++++ SOURCE RECORDS ++++

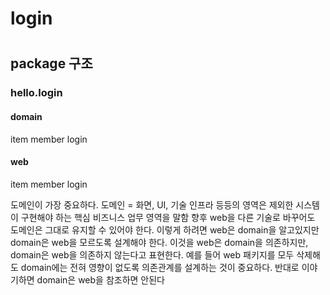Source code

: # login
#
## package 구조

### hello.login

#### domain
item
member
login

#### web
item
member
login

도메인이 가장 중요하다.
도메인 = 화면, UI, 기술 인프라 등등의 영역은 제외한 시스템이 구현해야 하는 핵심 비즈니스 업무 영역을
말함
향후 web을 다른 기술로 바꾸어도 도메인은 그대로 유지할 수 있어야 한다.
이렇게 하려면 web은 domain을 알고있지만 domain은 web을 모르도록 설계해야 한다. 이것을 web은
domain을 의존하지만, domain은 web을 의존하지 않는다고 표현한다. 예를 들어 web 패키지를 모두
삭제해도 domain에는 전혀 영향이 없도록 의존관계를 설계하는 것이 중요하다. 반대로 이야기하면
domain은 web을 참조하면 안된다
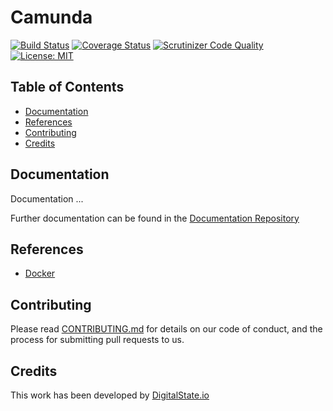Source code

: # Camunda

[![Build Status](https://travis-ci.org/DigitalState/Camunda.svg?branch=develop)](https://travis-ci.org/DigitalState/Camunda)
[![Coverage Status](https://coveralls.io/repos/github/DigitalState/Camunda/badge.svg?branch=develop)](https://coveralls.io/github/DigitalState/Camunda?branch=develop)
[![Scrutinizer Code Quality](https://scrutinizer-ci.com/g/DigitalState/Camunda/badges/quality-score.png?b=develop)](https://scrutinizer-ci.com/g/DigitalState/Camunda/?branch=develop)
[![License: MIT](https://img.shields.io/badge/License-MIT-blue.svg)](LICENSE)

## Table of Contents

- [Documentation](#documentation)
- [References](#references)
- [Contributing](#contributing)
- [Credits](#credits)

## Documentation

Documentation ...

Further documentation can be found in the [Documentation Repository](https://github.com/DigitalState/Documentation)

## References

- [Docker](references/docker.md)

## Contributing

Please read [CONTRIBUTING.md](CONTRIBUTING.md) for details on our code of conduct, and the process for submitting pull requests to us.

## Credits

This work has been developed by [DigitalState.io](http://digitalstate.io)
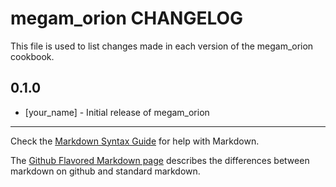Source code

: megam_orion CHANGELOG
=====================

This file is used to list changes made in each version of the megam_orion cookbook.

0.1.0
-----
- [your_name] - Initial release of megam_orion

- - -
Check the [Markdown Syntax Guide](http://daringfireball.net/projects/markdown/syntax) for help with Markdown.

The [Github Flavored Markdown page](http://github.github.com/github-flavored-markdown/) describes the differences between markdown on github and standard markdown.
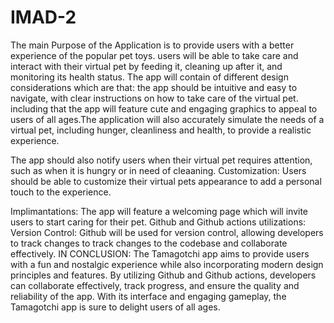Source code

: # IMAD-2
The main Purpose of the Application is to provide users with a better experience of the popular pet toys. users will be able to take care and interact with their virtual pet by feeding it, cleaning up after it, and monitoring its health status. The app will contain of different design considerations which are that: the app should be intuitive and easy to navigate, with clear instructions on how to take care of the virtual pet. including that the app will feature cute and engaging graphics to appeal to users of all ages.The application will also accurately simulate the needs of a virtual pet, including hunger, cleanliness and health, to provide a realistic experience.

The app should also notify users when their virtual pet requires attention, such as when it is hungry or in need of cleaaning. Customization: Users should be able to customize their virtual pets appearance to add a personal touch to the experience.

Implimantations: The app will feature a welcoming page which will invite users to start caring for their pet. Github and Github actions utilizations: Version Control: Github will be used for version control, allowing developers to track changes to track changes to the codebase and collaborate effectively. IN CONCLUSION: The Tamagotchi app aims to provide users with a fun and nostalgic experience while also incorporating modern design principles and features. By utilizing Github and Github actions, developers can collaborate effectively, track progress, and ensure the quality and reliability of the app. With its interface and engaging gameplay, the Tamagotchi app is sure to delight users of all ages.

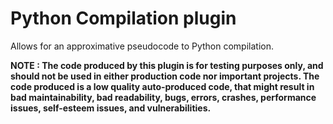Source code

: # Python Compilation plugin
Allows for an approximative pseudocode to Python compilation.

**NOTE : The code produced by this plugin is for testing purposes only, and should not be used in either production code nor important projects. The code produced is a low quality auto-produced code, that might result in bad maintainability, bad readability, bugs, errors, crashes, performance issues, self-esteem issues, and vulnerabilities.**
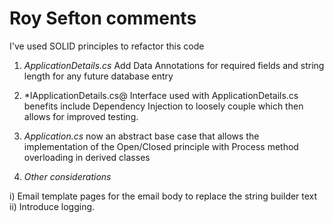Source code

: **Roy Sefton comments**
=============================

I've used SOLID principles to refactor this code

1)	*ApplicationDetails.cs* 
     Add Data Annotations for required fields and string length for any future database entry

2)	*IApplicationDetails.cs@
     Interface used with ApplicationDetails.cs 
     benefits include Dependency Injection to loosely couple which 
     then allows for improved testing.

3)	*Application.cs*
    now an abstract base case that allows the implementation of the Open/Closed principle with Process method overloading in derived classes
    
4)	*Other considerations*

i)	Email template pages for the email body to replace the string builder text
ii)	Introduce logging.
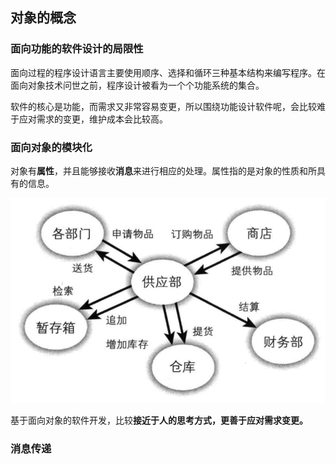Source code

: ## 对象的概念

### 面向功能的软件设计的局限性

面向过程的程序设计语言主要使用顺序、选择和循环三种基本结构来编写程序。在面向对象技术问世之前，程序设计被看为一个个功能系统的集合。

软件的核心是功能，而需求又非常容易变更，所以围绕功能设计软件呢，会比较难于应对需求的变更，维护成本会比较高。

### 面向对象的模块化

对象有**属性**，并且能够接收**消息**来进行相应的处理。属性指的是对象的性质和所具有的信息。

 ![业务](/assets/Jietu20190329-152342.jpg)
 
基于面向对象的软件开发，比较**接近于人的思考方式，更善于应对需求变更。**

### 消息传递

++++
++++ SOURCE RECORDS ++++

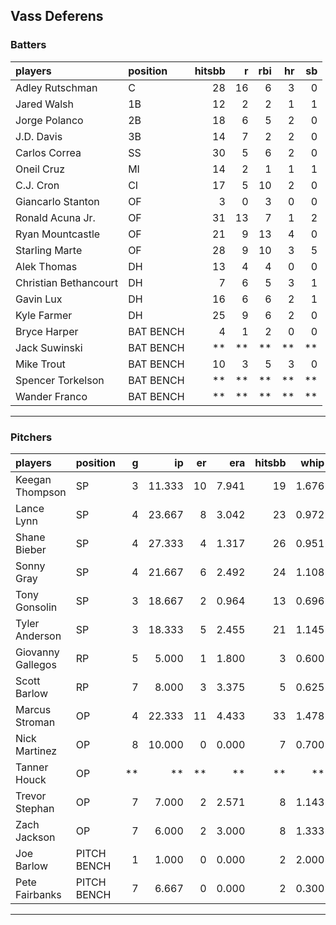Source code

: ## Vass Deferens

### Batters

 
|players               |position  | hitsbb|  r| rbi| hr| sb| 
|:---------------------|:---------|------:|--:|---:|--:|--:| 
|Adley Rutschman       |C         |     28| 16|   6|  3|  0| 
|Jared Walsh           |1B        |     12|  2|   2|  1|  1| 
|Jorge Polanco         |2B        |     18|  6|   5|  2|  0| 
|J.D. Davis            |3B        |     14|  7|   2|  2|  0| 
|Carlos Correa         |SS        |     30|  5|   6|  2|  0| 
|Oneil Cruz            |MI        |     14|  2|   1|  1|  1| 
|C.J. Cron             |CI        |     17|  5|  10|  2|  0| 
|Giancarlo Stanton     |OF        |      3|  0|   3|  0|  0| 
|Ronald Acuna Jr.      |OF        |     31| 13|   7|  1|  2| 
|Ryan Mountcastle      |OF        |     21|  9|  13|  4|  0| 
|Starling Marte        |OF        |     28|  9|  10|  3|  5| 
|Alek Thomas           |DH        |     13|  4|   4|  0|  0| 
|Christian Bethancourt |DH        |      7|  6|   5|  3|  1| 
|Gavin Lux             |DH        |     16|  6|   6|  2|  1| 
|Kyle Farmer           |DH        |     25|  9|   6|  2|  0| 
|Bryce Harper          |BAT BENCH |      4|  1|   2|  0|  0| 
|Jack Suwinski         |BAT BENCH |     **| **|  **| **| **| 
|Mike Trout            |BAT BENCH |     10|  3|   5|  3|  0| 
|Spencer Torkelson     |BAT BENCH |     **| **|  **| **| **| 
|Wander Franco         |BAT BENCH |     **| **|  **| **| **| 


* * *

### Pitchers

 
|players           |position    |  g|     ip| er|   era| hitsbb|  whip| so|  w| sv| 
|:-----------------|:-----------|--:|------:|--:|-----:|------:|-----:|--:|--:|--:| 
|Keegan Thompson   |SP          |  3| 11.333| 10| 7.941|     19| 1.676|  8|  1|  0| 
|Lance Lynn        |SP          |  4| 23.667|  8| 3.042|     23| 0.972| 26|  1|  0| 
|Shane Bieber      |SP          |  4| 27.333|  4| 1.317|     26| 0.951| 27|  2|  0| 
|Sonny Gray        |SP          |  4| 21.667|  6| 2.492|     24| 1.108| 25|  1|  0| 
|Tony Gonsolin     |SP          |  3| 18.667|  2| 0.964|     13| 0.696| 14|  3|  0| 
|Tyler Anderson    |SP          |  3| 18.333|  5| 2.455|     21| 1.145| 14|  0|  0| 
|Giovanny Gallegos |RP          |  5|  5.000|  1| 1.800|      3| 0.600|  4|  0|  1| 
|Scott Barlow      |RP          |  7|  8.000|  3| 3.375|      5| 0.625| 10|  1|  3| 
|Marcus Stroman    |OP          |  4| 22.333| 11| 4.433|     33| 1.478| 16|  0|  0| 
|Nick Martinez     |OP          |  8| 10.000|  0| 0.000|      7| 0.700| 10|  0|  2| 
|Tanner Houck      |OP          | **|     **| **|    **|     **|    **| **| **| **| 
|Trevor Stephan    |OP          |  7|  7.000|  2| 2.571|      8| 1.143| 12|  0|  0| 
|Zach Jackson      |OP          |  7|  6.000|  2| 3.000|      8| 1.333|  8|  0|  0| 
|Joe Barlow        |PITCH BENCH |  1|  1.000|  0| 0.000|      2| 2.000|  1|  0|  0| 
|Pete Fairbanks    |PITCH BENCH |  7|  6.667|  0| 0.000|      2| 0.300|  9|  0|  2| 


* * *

++++
++++ SOURCE RECORDS ++++

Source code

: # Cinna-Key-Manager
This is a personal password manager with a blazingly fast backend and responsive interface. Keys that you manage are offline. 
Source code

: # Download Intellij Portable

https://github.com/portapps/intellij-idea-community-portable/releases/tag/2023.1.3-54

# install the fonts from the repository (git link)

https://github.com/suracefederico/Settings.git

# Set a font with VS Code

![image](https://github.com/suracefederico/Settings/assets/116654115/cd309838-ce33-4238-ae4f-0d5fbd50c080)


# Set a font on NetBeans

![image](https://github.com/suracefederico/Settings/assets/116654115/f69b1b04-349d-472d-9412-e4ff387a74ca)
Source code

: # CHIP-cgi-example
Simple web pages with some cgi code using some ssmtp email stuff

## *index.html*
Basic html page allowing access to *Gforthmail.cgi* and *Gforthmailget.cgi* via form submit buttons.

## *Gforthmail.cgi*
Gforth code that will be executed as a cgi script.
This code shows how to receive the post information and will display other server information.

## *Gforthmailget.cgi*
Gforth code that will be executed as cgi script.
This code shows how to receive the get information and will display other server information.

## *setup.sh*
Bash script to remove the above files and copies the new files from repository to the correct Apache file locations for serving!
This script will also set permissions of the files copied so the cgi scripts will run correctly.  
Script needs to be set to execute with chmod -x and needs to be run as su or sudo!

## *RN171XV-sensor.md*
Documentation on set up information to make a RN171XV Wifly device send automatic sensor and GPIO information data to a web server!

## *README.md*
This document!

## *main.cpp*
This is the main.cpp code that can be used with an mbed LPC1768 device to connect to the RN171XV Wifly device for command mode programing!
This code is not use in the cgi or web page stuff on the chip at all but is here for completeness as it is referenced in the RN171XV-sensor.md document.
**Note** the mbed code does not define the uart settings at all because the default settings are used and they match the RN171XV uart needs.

++++

> _WHAT YOU HAVE TO DO_
Return each line from the entries above that includes "branch".

> _WRITTEN SOLUTION_
[![Build Status](https://travis-ci.org/DigitalState/Camunda.svg?branch=develop)](https://travis-ci.org/DigitalState/Camunda)
[![Coverage Status](https://coveralls.io/repos/github/DigitalState/Camunda/badge.svg?branch=develop)](https://coveralls.io/github/DigitalState/Camunda?branch=develop)
[![Scrutinizer Code Quality](https://scrutinizer-ci.com/g/DigitalState/Camunda/badges/quality-score.png?b=develop)](https://scrutinizer-ci.com/g/DigitalState/Camunda/?branch=develop)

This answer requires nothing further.